_Task item:_ In the material below, which lines hold the word "строк"? Pick each one out.

BEGIN Recorded data

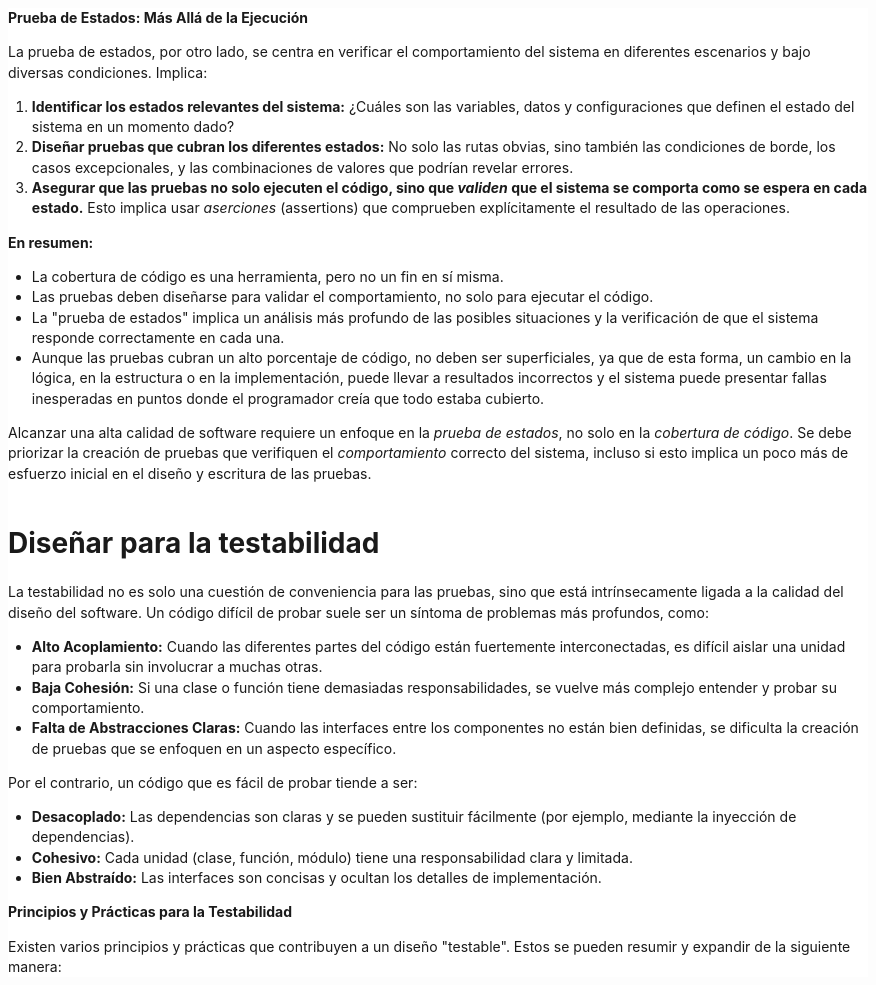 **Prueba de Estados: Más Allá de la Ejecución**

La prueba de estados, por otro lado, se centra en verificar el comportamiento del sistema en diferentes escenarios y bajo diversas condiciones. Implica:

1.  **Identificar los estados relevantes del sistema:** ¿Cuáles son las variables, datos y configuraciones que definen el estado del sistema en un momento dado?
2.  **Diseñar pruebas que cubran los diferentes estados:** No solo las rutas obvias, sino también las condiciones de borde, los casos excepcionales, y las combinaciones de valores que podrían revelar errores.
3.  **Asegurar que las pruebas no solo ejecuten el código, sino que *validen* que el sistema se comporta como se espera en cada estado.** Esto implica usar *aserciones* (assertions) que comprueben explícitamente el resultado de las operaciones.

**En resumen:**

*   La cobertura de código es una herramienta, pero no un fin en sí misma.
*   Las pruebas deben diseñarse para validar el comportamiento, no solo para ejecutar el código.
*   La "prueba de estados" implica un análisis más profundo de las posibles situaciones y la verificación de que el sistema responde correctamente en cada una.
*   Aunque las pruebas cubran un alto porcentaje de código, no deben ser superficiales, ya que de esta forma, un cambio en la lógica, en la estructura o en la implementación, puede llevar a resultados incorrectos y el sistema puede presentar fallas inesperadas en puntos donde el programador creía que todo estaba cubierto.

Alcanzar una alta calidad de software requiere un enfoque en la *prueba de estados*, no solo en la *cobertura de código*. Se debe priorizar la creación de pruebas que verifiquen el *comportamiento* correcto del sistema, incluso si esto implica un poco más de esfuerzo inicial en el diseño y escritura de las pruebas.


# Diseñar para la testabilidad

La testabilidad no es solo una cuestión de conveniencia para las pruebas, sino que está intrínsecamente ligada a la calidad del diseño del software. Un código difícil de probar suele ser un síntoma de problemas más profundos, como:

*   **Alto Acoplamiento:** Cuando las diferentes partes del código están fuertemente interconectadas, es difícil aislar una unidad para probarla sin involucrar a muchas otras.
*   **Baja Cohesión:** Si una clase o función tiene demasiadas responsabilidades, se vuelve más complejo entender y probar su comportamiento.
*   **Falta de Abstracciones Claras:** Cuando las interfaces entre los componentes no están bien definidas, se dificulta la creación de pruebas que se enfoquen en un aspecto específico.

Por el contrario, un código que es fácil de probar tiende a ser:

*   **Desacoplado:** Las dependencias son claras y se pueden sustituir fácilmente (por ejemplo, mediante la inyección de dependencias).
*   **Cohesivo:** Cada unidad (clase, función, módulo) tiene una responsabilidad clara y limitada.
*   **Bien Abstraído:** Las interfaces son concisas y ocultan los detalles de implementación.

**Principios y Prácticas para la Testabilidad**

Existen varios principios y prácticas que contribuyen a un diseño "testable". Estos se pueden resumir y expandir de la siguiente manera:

END Recorded data
BEGIN Recorded data

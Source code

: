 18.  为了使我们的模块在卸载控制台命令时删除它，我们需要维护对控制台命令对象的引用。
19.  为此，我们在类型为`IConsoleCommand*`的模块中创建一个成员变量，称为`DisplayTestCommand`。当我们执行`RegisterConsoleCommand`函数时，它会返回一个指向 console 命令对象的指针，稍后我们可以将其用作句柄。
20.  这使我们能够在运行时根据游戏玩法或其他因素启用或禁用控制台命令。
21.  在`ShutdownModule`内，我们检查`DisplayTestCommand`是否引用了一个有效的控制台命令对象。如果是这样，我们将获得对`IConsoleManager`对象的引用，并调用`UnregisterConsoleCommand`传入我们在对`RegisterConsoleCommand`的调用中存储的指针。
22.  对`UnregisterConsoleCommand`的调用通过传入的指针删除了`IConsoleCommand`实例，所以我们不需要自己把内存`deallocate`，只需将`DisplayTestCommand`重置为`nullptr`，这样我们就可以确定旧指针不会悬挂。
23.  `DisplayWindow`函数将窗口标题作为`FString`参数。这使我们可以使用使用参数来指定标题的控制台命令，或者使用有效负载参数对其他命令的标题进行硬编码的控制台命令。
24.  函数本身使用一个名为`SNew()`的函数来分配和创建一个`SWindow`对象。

END Recorded data
BEGIN Recorded data

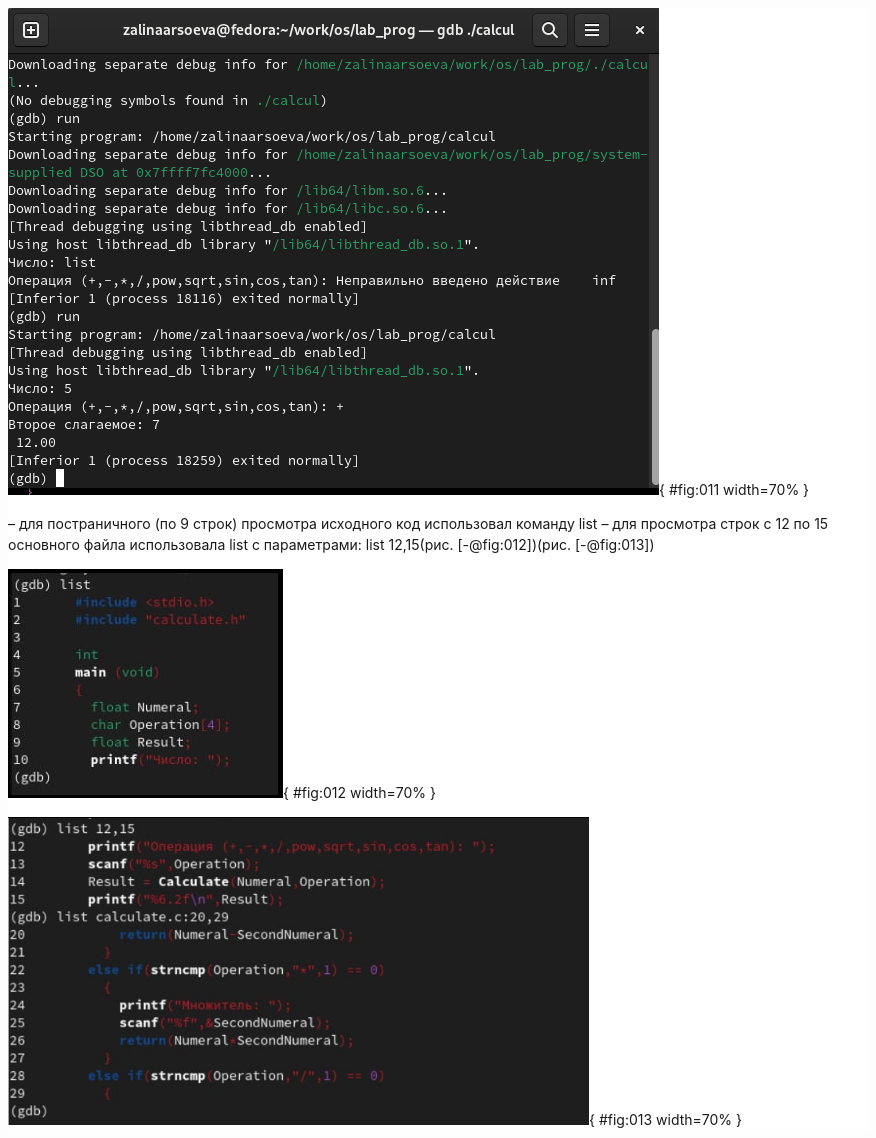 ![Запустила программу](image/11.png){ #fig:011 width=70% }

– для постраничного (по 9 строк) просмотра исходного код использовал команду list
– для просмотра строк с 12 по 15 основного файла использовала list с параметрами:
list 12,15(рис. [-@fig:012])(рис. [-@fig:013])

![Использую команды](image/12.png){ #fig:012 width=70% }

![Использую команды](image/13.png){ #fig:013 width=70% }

END Recorded data

_Expected output:_
– для постраничного (по 9 строк) просмотра исходного код использовал команду list
– для просмотра строк с 12 по 15 основного файла использовала list с параметрами:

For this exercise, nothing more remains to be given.